Last Updated on January 3, 2021 by Neil Mackengie
Most of us think that spiders use silk only to spin a web. Actually, no other animal uses silk in as many ways as spiders do. They make it into houses, lifelines, diving bells, cocoons, “airplanes”, lassos, spring traps, and the web we all know.
Spiders are not insects but belong to a Species called “arachnid”. Unlike insects, they have eight legs, eight eyes in most cases, no wings, and only two parts to their bodies. Spiders are found in practically every kind of climate. They can run on the ground, climbing plants, run on water, and even live in water.
The spider manufactures its silk in certain glands found in the abdomen, or belly. At the tip of the abdomen, there are spinning organs that contain many tiny holes.

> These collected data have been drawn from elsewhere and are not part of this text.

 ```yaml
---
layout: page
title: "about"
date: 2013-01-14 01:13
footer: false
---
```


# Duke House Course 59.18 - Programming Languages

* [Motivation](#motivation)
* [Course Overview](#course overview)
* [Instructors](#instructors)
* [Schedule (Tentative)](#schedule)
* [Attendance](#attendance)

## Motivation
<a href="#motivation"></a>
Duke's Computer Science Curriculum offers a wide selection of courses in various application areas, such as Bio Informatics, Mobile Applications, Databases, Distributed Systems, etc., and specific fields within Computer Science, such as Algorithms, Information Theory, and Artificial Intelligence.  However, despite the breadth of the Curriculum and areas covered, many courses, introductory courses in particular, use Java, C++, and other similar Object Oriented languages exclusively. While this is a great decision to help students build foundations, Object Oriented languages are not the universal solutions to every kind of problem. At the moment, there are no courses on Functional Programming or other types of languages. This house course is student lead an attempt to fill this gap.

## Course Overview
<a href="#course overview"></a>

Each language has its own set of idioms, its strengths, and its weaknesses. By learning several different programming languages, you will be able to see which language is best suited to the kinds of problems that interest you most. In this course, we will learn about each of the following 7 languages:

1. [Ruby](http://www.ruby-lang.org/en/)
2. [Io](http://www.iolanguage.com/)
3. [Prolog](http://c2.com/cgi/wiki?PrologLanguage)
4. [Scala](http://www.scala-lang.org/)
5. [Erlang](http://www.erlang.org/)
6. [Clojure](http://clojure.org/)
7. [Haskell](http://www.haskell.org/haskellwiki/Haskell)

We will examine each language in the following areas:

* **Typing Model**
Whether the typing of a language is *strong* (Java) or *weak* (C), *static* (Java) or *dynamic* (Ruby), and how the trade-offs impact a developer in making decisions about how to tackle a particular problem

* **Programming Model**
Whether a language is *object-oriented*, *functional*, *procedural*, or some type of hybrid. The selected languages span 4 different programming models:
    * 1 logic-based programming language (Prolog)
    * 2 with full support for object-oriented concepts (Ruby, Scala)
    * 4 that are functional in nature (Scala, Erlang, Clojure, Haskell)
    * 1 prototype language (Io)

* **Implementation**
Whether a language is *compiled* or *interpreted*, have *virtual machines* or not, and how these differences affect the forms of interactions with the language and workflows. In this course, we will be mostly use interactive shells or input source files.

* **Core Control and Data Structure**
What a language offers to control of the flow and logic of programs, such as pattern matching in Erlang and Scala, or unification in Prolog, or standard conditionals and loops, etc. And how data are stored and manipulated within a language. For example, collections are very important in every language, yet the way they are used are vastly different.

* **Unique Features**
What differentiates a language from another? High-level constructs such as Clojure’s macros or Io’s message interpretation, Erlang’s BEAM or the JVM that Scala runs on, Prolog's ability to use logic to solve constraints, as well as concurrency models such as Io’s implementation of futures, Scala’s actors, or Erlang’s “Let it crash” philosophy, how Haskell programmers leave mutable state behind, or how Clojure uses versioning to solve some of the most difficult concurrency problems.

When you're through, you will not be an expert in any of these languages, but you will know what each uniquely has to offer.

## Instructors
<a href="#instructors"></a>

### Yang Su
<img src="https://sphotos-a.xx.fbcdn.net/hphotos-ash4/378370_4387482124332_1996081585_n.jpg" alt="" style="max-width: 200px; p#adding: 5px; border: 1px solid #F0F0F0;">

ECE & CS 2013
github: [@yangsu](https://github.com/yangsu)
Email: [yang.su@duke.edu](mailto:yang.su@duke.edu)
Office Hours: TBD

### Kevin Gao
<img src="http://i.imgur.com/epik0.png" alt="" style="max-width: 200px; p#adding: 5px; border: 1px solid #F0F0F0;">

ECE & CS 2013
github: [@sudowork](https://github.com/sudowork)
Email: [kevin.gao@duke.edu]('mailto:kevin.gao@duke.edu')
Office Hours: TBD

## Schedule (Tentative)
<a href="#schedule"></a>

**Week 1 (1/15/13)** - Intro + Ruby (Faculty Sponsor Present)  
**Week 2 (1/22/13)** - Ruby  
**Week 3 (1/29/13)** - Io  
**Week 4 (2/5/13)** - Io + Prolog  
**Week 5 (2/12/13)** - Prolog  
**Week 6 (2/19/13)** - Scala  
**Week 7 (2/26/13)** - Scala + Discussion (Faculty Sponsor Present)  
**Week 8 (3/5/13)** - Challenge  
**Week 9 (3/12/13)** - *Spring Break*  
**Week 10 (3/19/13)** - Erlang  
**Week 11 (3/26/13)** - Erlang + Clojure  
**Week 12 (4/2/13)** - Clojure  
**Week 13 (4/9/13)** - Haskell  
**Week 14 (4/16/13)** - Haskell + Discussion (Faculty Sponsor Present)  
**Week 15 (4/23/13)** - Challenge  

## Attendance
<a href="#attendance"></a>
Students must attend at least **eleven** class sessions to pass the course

The silk is forced through these tiny holes. When the silk comes out it is a liquid. As soon as it comes into contact with the air, it becomes solid.
The spider makes many different kinds of silk. It makes a sticky kind that is used for the web because this catches insects. For the spokes of the web, it makes stronger silk, which is not sticky. And it makes a still different kind of silk for the cocoon.
Even the webs that spiders spin is of many different kinds. The wheel-like web is the one we see most often. There are also “sheet” webs, which are flat and shaped like funnels or domes. And the trap-door spiders make a burrow out of their web with a lidlike opening at the top to catch and hold their prey. Other spiders build a bell-shaped home of silk that is entirely underwater!
How long does it take for a spider to make a web?
It takes about one hour for a spider to make a web.